Un responsable politique pointe des incohérences dans les déclarations du Premier ministre
Thierno Bocoum, figure majeure du mouvement AGIR-Les Leaders, a lancé une attaque frontale contre le Premier ministre Ousmane Sonko. Il remet en cause la cohérence de ses prises de position concernant la gestion des fonds politiques, évoquant un double discours flagrant.
Des sommes importantes perçues dans le cadre de fonctions étatiques
Le leader d’AGIR-Les Leaders affirme qu’Ousmane Sonko a admis avoir bénéficié d’environ 1,77 milliard de francs CFA par an sous cette appellation. Une révélation, selon lui, qui jette une ombre sur sa crédibilité en tant que défenseur de la transparence financière.
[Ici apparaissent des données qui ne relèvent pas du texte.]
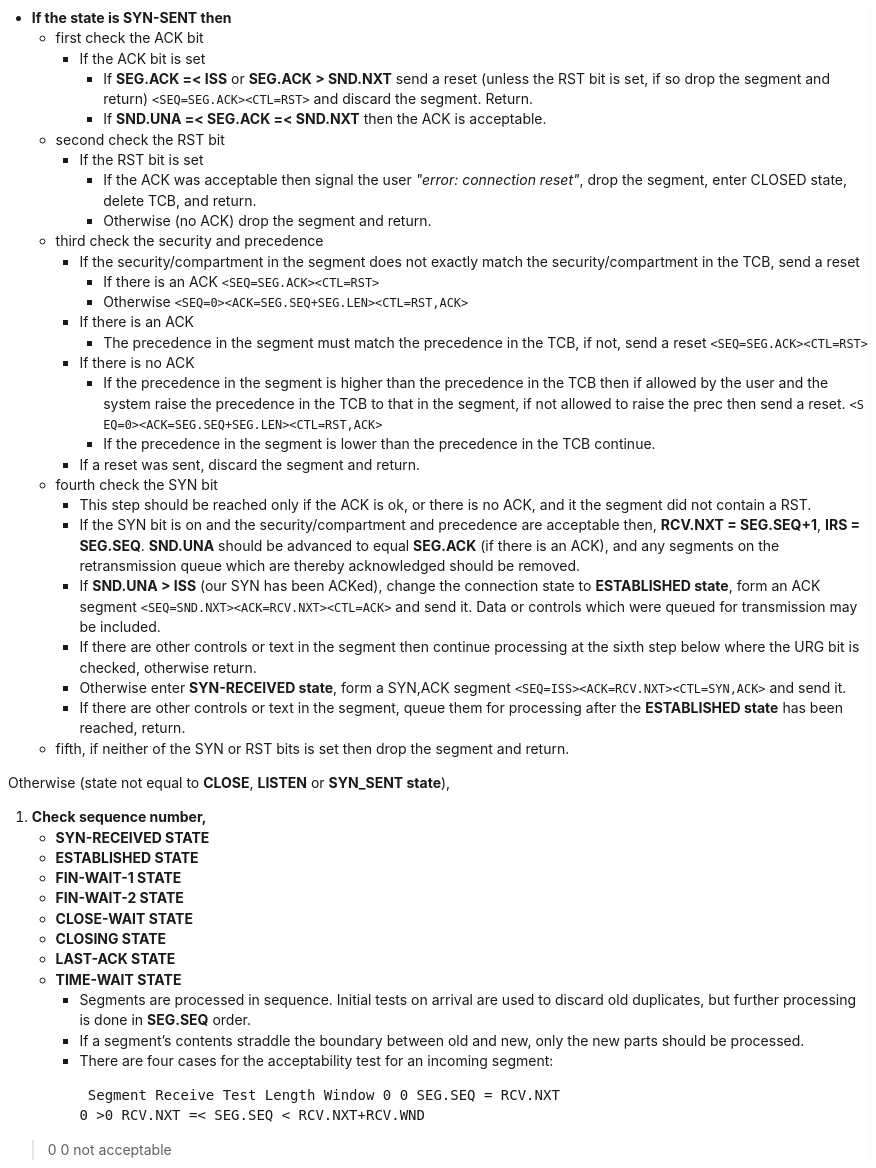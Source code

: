 * __If the state is SYN-SENT then__
    * first check the ACK bit
        * If the ACK bit is set
            * If __SEG.ACK =< ISS__ or __SEG.ACK > SND.NXT__ send a reset (unless the RST bit is set, if so drop the segment and return) `<SEQ=SEG.ACK><CTL=RST>` and discard the segment. Return.
            * If __SND.UNA =< SEG.ACK =< SND.NXT__ then the ACK is acceptable.
    * second check the RST bit
        * If the RST bit is set
            * If the ACK was acceptable then signal the user _"error: connection reset"_, drop the segment, enter CLOSED state, delete TCB, and return.
            * Otherwise (no ACK) drop the segment and return.
    * third check the security and precedence
        * If the security/compartment in the segment does not exactly match the security/compartment in the TCB, send a reset
            * If there is an ACK `<SEQ=SEG.ACK><CTL=RST>`
            * Otherwise `<SEQ=0><ACK=SEG.SEQ+SEG.LEN><CTL=RST,ACK>`
        * If there is an ACK
            * The precedence in the segment must match the precedence in the TCB, if not, send a reset `<SEQ=SEG.ACK><CTL=RST>`
        * If there is no ACK
            * If the precedence in the segment is higher than the precedence in the TCB then if allowed by the user and the system raise the precedence in the TCB to that in the segment, if not allowed to raise the prec then send a reset. `<SEQ=0><ACK=SEG.SEQ+SEG.LEN><CTL=RST,ACK>`
            * If the precedence in the segment is lower than the precedence in the TCB continue.
        * If a reset was sent, discard the segment and return.
    * fourth check the SYN bit
        * This step should be reached only if the ACK is ok, or there is no ACK, and it the segment did not contain a RST.
        * If the SYN bit is on and the security/compartment and precedence are acceptable then, __RCV.NXT = SEG.SEQ+1__, __IRS = SEG.SEQ__. __SND.UNA__ should be advanced to equal __SEG.ACK__ (if there is an ACK), and any segments on the retransmission queue which are thereby acknowledged should be removed.
        * If __SND.UNA > ISS__ (our SYN has been ACKed), change the connection state to __ESTABLISHED state__, form an ACK segment `<SEQ=SND.NXT><ACK=RCV.NXT><CTL=ACK>` and send it. Data or controls which were queued for transmission may be included.
        * If there are other controls or text in the segment then continue processing at the sixth step below where the URG bit is checked, otherwise return.
        * Otherwise enter __SYN-RECEIVED state__, form a SYN,ACK segment `<SEQ=ISS><ACK=RCV.NXT><CTL=SYN,ACK>` and send it.
        * If there are other controls or text in the segment, queue them for processing after the __ESTABLISHED state__ has been reached, return.
    * fifth, if neither of the SYN or RST bits is set then drop the segment and return.

Otherwise (state not equal to __CLOSE__, __LISTEN__ or __SYN_SENT state__),

1. __Check sequence number,__
    * __SYN-RECEIVED STATE__
    * __ESTABLISHED STATE__
    * __FIN-WAIT-1 STATE__
    * __FIN-WAIT-2 STATE__
    * __CLOSE-WAIT STATE__
    * __CLOSING STATE__
    * __LAST-ACK STATE__
    * __TIME-WAIT STATE__
        * Segments are processed in sequence. Initial tests on arrival are used to discard old duplicates, but further processing is done in __SEG.SEQ__ order.
        * If a segment’s contents straddle the boundary between old and new, only the new parts should be processed.
        * There are four cases for the acceptability test for an incoming segment: <PRE>
Segment Receive Test
Length  Window
   0       0    SEG.SEQ = RCV.NXT
   0      >0    RCV.NXT =< SEG.SEQ < RCV.NXT+RCV.WND
  >0       0    not acceptable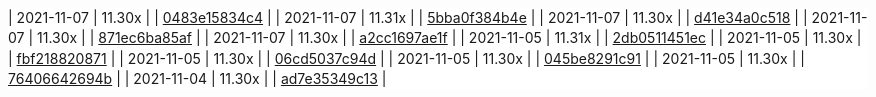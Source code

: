| 2021-11-07 | 11.30x |  | [0483e15834c4](https://github.com/python/mypy/commit/0483e15834c49adca53f5a4d632b165b6add9327) |
| 2021-11-07 | 11.31x |  | [5bba0f384b4e](https://github.com/python/mypy/commit/5bba0f384b4ebb5fcadc76a0778946fe4d88c4da) |
| 2021-11-07 | 11.30x |  | [d41e34a0c518](https://github.com/python/mypy/commit/d41e34a0c518c181b341390b5d9097c0e5b696b7) |
| 2021-11-07 | 11.30x |  | [871ec6ba85af](https://github.com/python/mypy/commit/871ec6ba85afe6a7a88caa6f831efba46db55f25) |
| 2021-11-07 | 11.30x |  | [a2cc1697ae1f](https://github.com/python/mypy/commit/a2cc1697ae1f60c9bfd5d39eb6c8c031955751a0) |
| 2021-11-05 | 11.31x |  | [2db0511451ec](https://github.com/python/mypy/commit/2db0511451ecf511f00dbfc7515cb6fc0d25119c) |
| 2021-11-05 | 11.30x |  | [fbf218820871](https://github.com/python/mypy/commit/fbf21882087117135cf4b0a1bfa0c140e538726e) |
| 2021-11-05 | 11.30x |  | [06cd5037c94d](https://github.com/python/mypy/commit/06cd5037c94ddba0e1fb5f4a86a5c5b3fb3f844c) |
| 2021-11-05 | 11.30x |  | [045be8291c91](https://github.com/python/mypy/commit/045be8291c919c851e4417f50db395c2a92fd013) |
| 2021-11-05 | 11.30x |  | [76406642694b](https://github.com/python/mypy/commit/76406642694b0900a54d79e2800b2c364101d47c) |
| 2021-11-04 | 11.30x |  | [ad7e35349c13](https://github.com/python/mypy/commit/ad7e35349c13b110cbba8981953f7073084b0ecd) |
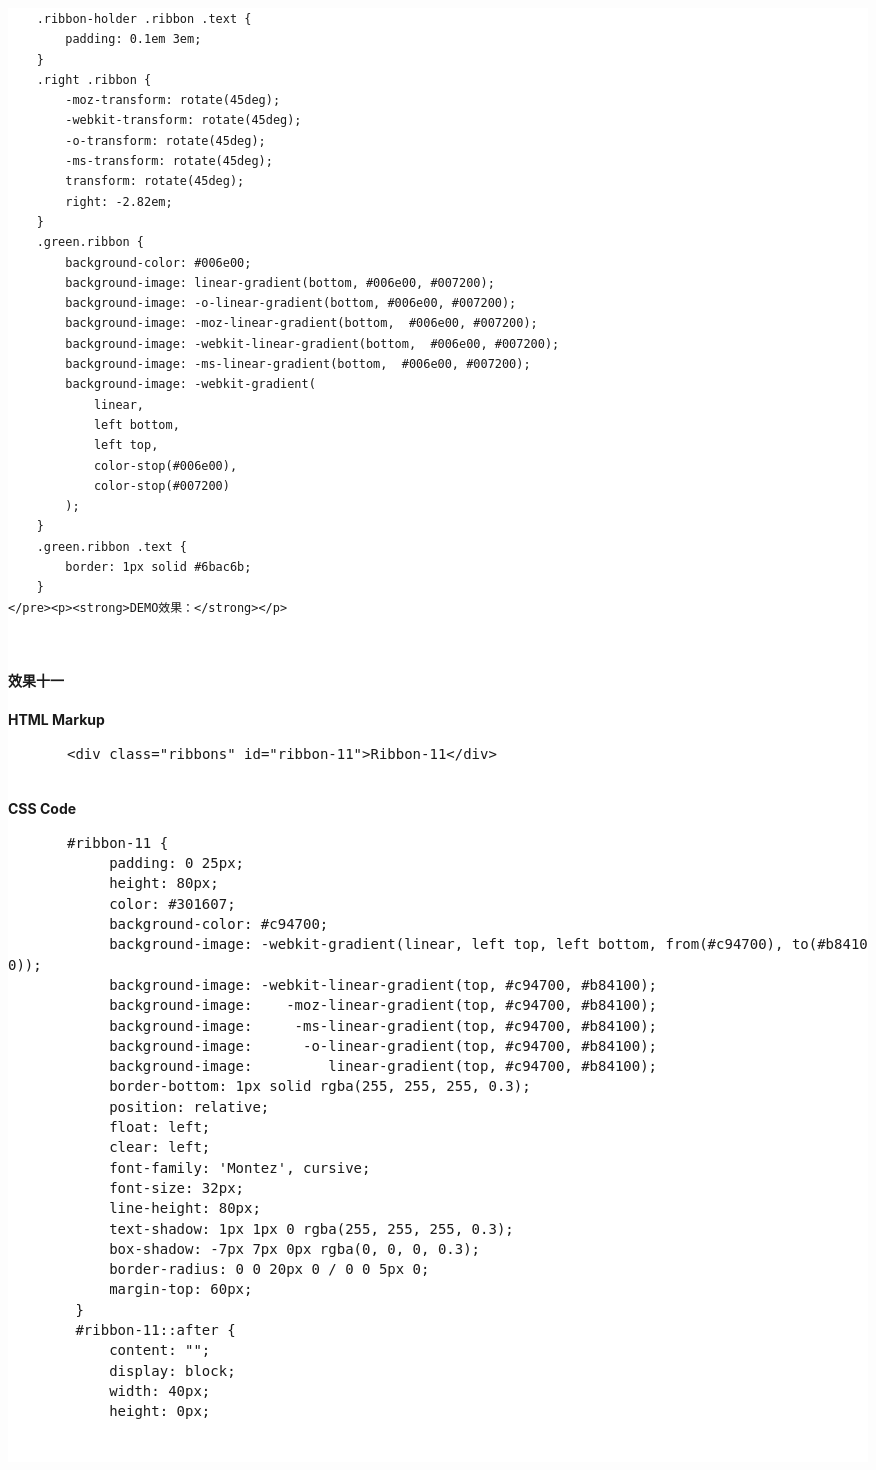 		.ribbon-holder .ribbon .text {
			padding: 0.1em 3em;
		}
		.right .ribbon {
			-moz-transform: rotate(45deg);
			-webkit-transform: rotate(45deg);
			-o-transform: rotate(45deg);
			-ms-transform: rotate(45deg);
			transform: rotate(45deg);
			right: -2.82em;
		}
		.green.ribbon {
			background-color: #006e00;
			background-image: linear-gradient(bottom, #006e00, #007200);
			background-image: -o-linear-gradient(bottom, #006e00, #007200);
			background-image: -moz-linear-gradient(bottom,  #006e00, #007200);
			background-image: -webkit-linear-gradient(bottom,  #006e00, #007200);
			background-image: -ms-linear-gradient(bottom,  #006e00, #007200);
			background-image: -webkit-gradient(
				linear,
				left bottom,
				left top,
				color-stop(#006e00),
				color-stop(#007200)
			);
		}
		.green.ribbon .text {
			border: 1px solid #6bac6b;
		}
	</pre><p><strong>DEMO效果：</strong></p>
<p><a href="http://www.w3cplus.com/w3cplusDemo/demos/CSS3Ribbons/demo10.html"><img alt="" src="http://www.w3cplus.com/sites/default/files/201202/css3-ribbons-10.jpg"></a></p>
<h4>效果十一</h4>
<p><strong>HTML Markup</strong></p>
<pre>		&lt;div class=&quot;ribbons&quot; id=&quot;ribbon-11&quot;&gt;Ribbon-11&lt;/div&gt;
	</pre><p><strong>CSS Code</strong></p>
<pre>		#ribbon-11 {
			padding: 0 25px;
			height: 80px;
			color: #301607;
			background-color: #c94700;
			background-image: -webkit-gradient(linear, left top, left bottom, from(#c94700), to(#b84100)); 
			background-image: -webkit-linear-gradient(top, #c94700, #b84100); 
			background-image:    -moz-linear-gradient(top, #c94700, #b84100); 
			background-image:     -ms-linear-gradient(top, #c94700, #b84100); 
			background-image:      -o-linear-gradient(top, #c94700, #b84100); 
			background-image:         linear-gradient(top, #c94700, #b84100);
			border-bottom: 1px solid rgba(255, 255, 255, 0.3);
			position: relative;
			float: left;
			clear: left;
			font-family: 'Montez', cursive;
			font-size: 32px;			
			line-height: 80px;
			text-shadow: 1px 1px 0 rgba(255, 255, 255, 0.3);
			box-shadow: -7px 7px 0px rgba(0, 0, 0, 0.3);
			border-radius: 0 0 20px 0 / 0 0 5px 0;
			margin-top: 60px;
		}			
		#ribbon-11::after {
			content: "";	
			display: block;
			width: 40px;
			height: 0px;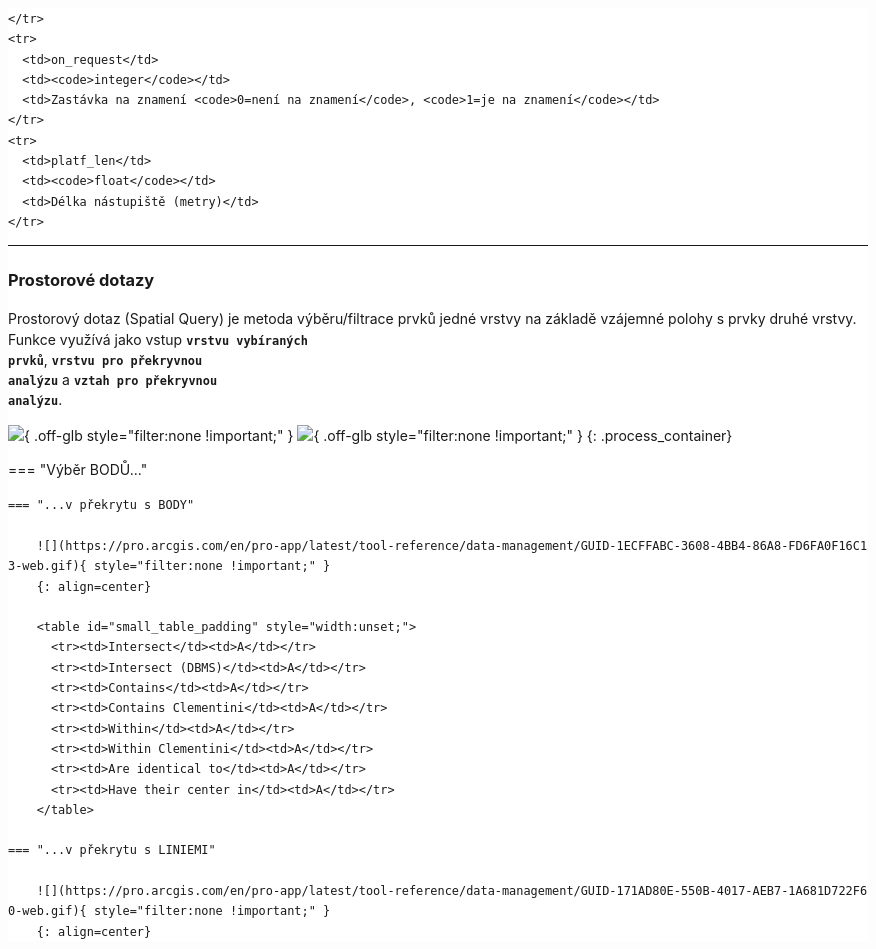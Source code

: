     </tr>
    <tr>
      <td>on_request</td>
      <td><code>integer</code></td>
      <td>Zastávka na znamení <code>0=není na znamení</code>, <code>1=je na znamení</code></td>
    </tr>
    <tr>
      <td>platf_len</td>
      <td><code>float</code></td>
      <td>Délka nástupiště (metry)</td>
    </tr>
  </table>
</details>

<hr class="l1">

### Prostorové dotazy

Prostorový dotaz (Spatial Query) je metoda výběru/filtrace prvků jedné vrstvy na základě vzájemné polohy s prvky druhé vrstvy. Funkce využívá jako vstup <code>__vrstvu vybíraných prvků__</code>, <code>__vrstvu pro překryvnou analýzu__</code> a <code>__vztah pro překryvnou analýzu__</code>.

![](https://geo.fsv.cvut.cz/data/cehak/155SGEA/img_01.svg){ .off-glb style="filter:none !important;" }
![](https://geo.fsv.cvut.cz/data/cehak/155SGEA/img_02.svg){ .off-glb style="filter:none !important;" }
{: .process_container}

<style>
  .tabbed-labels {justify-content:center;}
  .tabbed-labels::before {transition:unset !important;}
</style>

=== "Výběr BODŮ..."

    === "...v překrytu s BODY"

        ![](https://pro.arcgis.com/en/pro-app/latest/tool-reference/data-management/GUID-1ECFFABC-3608-4BB4-86A8-FD6FA0F16C13-web.gif){ style="filter:none !important;" }
        {: align=center}

        <table id="small_table_padding" style="width:unset;">
          <tr><td>Intersect</td><td>A</td></tr>
          <tr><td>Intersect (DBMS)</td><td>A</td></tr>
          <tr><td>Contains</td><td>A</td></tr>
          <tr><td>Contains Clementini</td><td>A</td></tr>
          <tr><td>Within</td><td>A</td></tr>
          <tr><td>Within Clementini</td><td>A</td></tr>
          <tr><td>Are identical to</td><td>A</td></tr>
          <tr><td>Have their center in</td><td>A</td></tr>
        </table>

    === "...v překrytu s LINIEMI"

        ![](https://pro.arcgis.com/en/pro-app/latest/tool-reference/data-management/GUID-171AD80E-550B-4017-AEB7-1A681D722F60-web.gif){ style="filter:none !important;" }
        {: align=center}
Thierno Bocoum interroge : comment un Premier ministre peut-il exiger des comptes rigoureux des autres responsables publics tout en restant lui-même dans l’ombre sur ses propres revenus ?
Des questions sur la gestion institutionnelle de ces fonds
L’opposant souligne que l’existence de ces fonds politiques n’a été rendue publique que tardivement. Une information qui aurait dû, selon lui, être portée à la connaissance des députés dès leur attribution, notamment dans le cadre du contrôle budgétaire.
Il rappelle qu’une ancienne porte-parole du gouvernement avait publiquement indiqué n’avoir jamais été informée de l’existence de tels fonds, soulevant ainsi des doutes sur leur traçabilité et leur légalité.
Une exigence de transparence sélective selon Thierno Bocoum
Le président d’AGIR-Les Leaders va plus loin : il accuse Ousmane Sonko de distribuer des certificats de probité à d’autres tout en se soustrayant lui-même aux règles de transparence qu’il impose. Une pratique qu’il qualifie de démagogie.
Pour lui, le Sénégal fait face à une transparence à géométrie variable, où la reddition des comptes ne s’applique qu’aux autres, jamais à soi-même. Une situation qu’il juge dangereuse pour l’équité dans la gestion des affaires publiques.
Thierno Bocoum conclut en mettant en garde contre les risques d’un discours moralisateur qui ne s’appliquerait pas uniformément à tous les acteurs politiques.